■ **TASK DIRECTIONS**:
Report the count of lines in the records below that hold the word "rows", omitting everything but the number.

■ **DATA FOR ANALYSIS**:
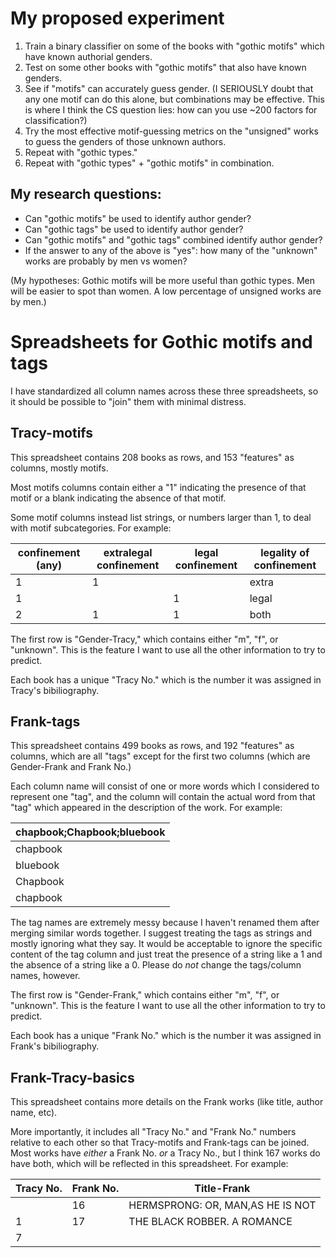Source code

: # My proposed experiment

1. Train a binary classifier on some of the books with "gothic motifs" which have known authorial genders.
2. Test on some other books with "gothic motifs" that also have known genders.
3. See if "motifs" can accurately guess gender. (I SERIOUSLY doubt that any one motif can do this alone, but combinations may be effective. This is where I think the CS question lies: how can you use ~200 factors for classification?)
4. Try the most effective motif-guessing metrics on the "unsigned" works to guess the genders of those unknown authors.
5. Repeat with "gothic types."
6. Repeat with "gothic types" + "gothic motifs" in combination.

## My research questions:
* Can "gothic motifs" be used to identify author gender?
* Can "gothic tags" be used to identify author gender?
* Can "gothic motifs" and "gothic tags" combined identify author gender?
* If the answer to any of the above is "yes": how many of the "unknown" works are probably by men vs women?

(My hypotheses: Gothic motifs will be more useful than gothic types. Men will be easier to spot than women. A low percentage of unsigned works are by men.)

# Spreadsheets for Gothic motifs and tags

I have standardized all column names across these three spreadsheets, so it should be possible to "join" them with minimal distress.

## Tracy-motifs

This spreadsheet contains 208 books as rows, and 153 "features" as columns, mostly motifs.

Most motifs columns contain either a "1" indicating the presence of that motif or a blank indicating the absence of that motif.

Some motif columns instead list strings, or numbers larger than 1, to deal with motif subcategories. For example:

| confinement (any) | extralegal confinement | legal confinement | legality of confinement |
|-------------------|------------------------|-------------------|-------------------------|
| 1                 | 1                      |                   | extra                   |
| 1                 |                        | 1                 | legal                   |
| 2                 | 1                      | 1                 | both                    |

The first row is "Gender-Tracy," which contains either "m", "f", or "unknown". This is the feature I want to use all the other information to try to predict.

Each book has a unique "Tracy No." which is the number it was assigned in Tracy's bibiliography.

## Frank-tags

This spreadsheet contains 499 books as rows, and 192 "features" as columns, which are all "tags" except for the first two columns (which are Gender-Frank and Frank No.)

Each column name will consist of one or more words which I considered to represent one "tag", and the column will contain the actual word from that "tag" which appeared in the description of the work. For example:

| chapbook;Chapbook;bluebook |
|----------------------------|
| chapbook                   |
| bluebook                   |
| Chapbook                   |
| chapbook                   |

The tag names are extremely messy because I haven't renamed them after merging similar words together. I suggest treating the tags as strings and mostly ignoring what they say. It would be acceptable to ignore the specific content of the tag column and just treat the presence of a string like a 1 and the absence of a string like a 0. Please do *not* change the tags/column names, however.

The first row is "Gender-Frank," which contains either "m", "f", or "unknown". This is the feature I want to use all the other information to try to predict.

Each book has a unique "Frank No." which is the number it was assigned in Frank's bibiliography.

## Frank-Tracy-basics

This spreadsheet contains more details on the Frank works (like title, author name, etc).

More importantly, it includes all "Tracy No." and "Frank No." numbers relative to each other so that Tracy-motifs and Frank-tags can be joined. Most works have *either* a Frank No. *or* a Tracy No., but I think 167 works do have both, which will be reflected in this spreadsheet. For example:

| Tracy No. | Frank No. | Title-Frank                      |
|-----------|-----------|----------------------------------|
|           | 16        | HERMSPRONG: OR, MAN,AS HE IS NOT |
| 1         | 17        | THE BLACK ROBBER. A ROMANCE      |
| 7         |           |                                  |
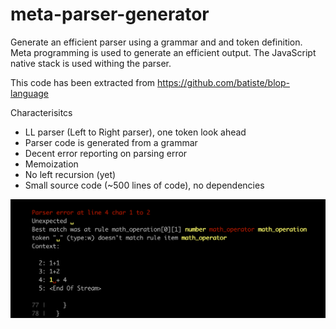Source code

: # meta-parser-generator

Generate an efficient parser using a grammar and and token definition.
Meta programming is used to generate an efficient output.
The JavaScript native stack is used withing the parser.

This code has been extracted from https://github.com/batiste/blop-language

Characterisitcs

  * LL parser (Left to Right parser), one token look ahead
  * Parser code is generated from a grammar
  * Decent error reporting on parsing error
  * Memoization
  * No left recursion (yet)
  * Small source code (~500 lines of code), no dependencies

<img src="/error.png" width="800">

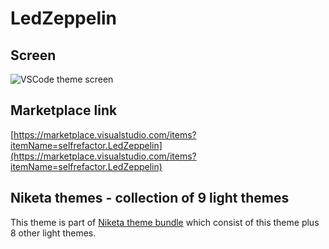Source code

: # LedZeppelin

## Screen

![VSCode theme screen](https://github.com/selfrefactor/niketa-themes/blob/master/packages/led_zeppelin/theme/led.zeppelin.png?raw=true)

## Marketplace link

[https://marketplace.visualstudio.com/items?itemName=selfrefactor.LedZeppelin](https://marketplace.visualstudio.com/items?itemName=selfrefactor.LedZeppelin)

## Niketa themes - collection of 9 light themes
 
This theme is part of [Niketa theme bundle](https://marketplace.visualstudio.com/items?itemName=selfrefactor.Niketa-theme) which consist of this theme plus 8 other light themes.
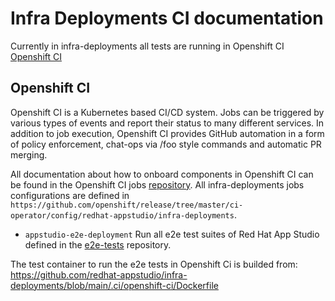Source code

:# Infra Deployments CI documentation

Currently in infra-deployments all tests are running in Openshift CI [Openshift CI](https://prow.ci.openshift.org/?job=*infra*deployments*)

## Openshift CI

Openshift CI is a Kubernetes based CI/CD system. Jobs can be triggered by various types of events and report their status to many different services. In addition to job execution, Openshift CI provides GitHub automation in a form of policy enforcement, chat-ops via /foo style commands and automatic PR merging.

All documentation about how to onboard components in Openshift CI can be found in the Openshift CI jobs [repository](https://github.com/openshift/release). All infra-deployments jobs configurations are defined in `https://github.com/openshift/release/tree/master/ci-operator/config/redhat-appstudio/infra-deployments`.

- `appstudio-e2e-deployment` Run all e2e test suites of Red Hat App Studio defined in the [e2e-tests](https://github.com/redhat-appstudio/e2e-tests) repository.

The test container to run the e2e tests in Openshift Ci is builded from: https://github.com/redhat-appstudio/infra-deployments/blob/main/.ci/openshift-ci/Dockerfile
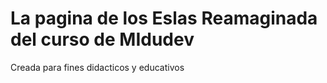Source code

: # La pagina de los Eslas Reamaginada del curso de MIdudev

Creada para fines didacticos y educativos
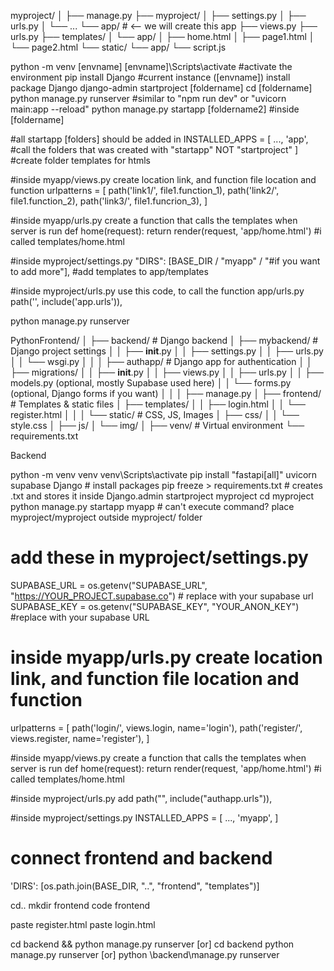 myproject/
│
├── manage.py
├── myproject/
│   ├── settings.py
│   ├── urls.py
│   └── ...
└── app/                # <-- we will create this app
    ├── views.py
    ├── urls.py
    ├── templates/
    │   └── app/
    │       ├── home.html
    │       ├── page1.html
    │       └── page2.html
    └── static/
        └── app/
            └── script.js

python -m venv [envname]
[envname]\Scripts\activate      #activate the environment
pip install Django              #current instance ([envname]) install package Django
django-admin startproject [foldername]
cd [foldername]
python manage.py runserver                #similar to "npm run dev" or "uvicorn main:app --reload"
python manage.py startapp [foldername2]   #inside [foldername]

#all startapp [folders] should be added in
INSTALLED_APPS = [
    ...,
    'app', #call the folders that was created with "startapp" NOT "startproject"
]
#create folder templates for htmls

#inside myapp/views.py create location link, and function file location and function
urlpatterns = [
    path('link1/', file1.function_1),
    path('link2/', file1.function_2),
    path('link3/', file1.funcrion_3),
]

#inside myapp/urls.py create a function that calls the templates when server is run
def home(request):
    return render(request, 'app/home.html') #i called templates/home.html

#inside myproject/settings.py 
"DIRS": [BASE_DIR / "myapp" / "#if you want to add more"], #add templates to app/templates

#inside myproject/urls.py use this code, to call the function app/urls.py
path('', include('app.urls')),

python manage.py runserver 




PythonFrontend/
│
├── backend/                        # Django backend
│   ├── mybackend/                  # Django project settings
│   │   ├── __init__.py
│   │   ├── settings.py
│   │   ├── urls.py
│   │   └── wsgi.py
│   │
│   ├── authapp/                    # Django app for authentication
│   │   ├── migrations/
│   │   ├── __init__.py
│   │   ├── views.py
│   │   ├── urls.py
│   │   ├── models.py   (optional, mostly Supabase used here)
│   │   └── forms.py    (optional, Django forms if you want)
│   │
│   ├── manage.py
│
├── frontend/                       # Templates & static files
│   ├── templates/
│   │   ├── login.html
│   │   └── register.html
│   │
│   └── static/                     # CSS, JS, Images
│       ├── css/
│       │   └── style.css
│       ├── js/
│       └── img/
│
├── venv/                           # Virtual environment
└── requirements.txt


Backend

python -m venv venv
venv\Scripts\activate
pip install "fastapi[all]" uvicorn supabase Django       # install packages
pip freeze > requirements.txt                            # creates .txt and stores it inside
Django.admin startproject myproject
cd myproject
python manage.py startapp myapp    # can't execute command? place myproject/myproject outside myproject/ folder

# add these in myproject/settings.py
SUPABASE_URL = os.getenv("SUPABASE_URL", "https://YOUR_PROJECT.supabase.co") # replace with your supabase url 
SUPABASE_KEY = os.getenv("SUPABASE_KEY", "YOUR_ANON_KEY") #replace with your supabase URL


# inside myapp/urls.py create location link, and function file location and function
urlpatterns = [
    path('login/', views.login, name='login'),
    path('register/', views.register, name='register'),
]

#inside myapp/views.py create a function that calls the templates when server is run
def home(request):
    return render(request, 'app/home.html') #i called templates/home.html

#inside myproject/urls.py add
path("", include("authapp.urls")),


#inside myproject/settings.py
INSTALLED_APPS = [
    ...,
    'myapp',
]

# connect frontend and backend
'DIRS': [os.path.join(BASE_DIR, "..", "frontend", "templates")]

cd..
mkdir frontend
code frontend

paste register.html
paste login.html

cd backend && python manage.py runserver
[or]
cd backend
python manage.py runserver
[or]
python \backend\manage.py runserver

■ **EXERCISE RESULT**:
2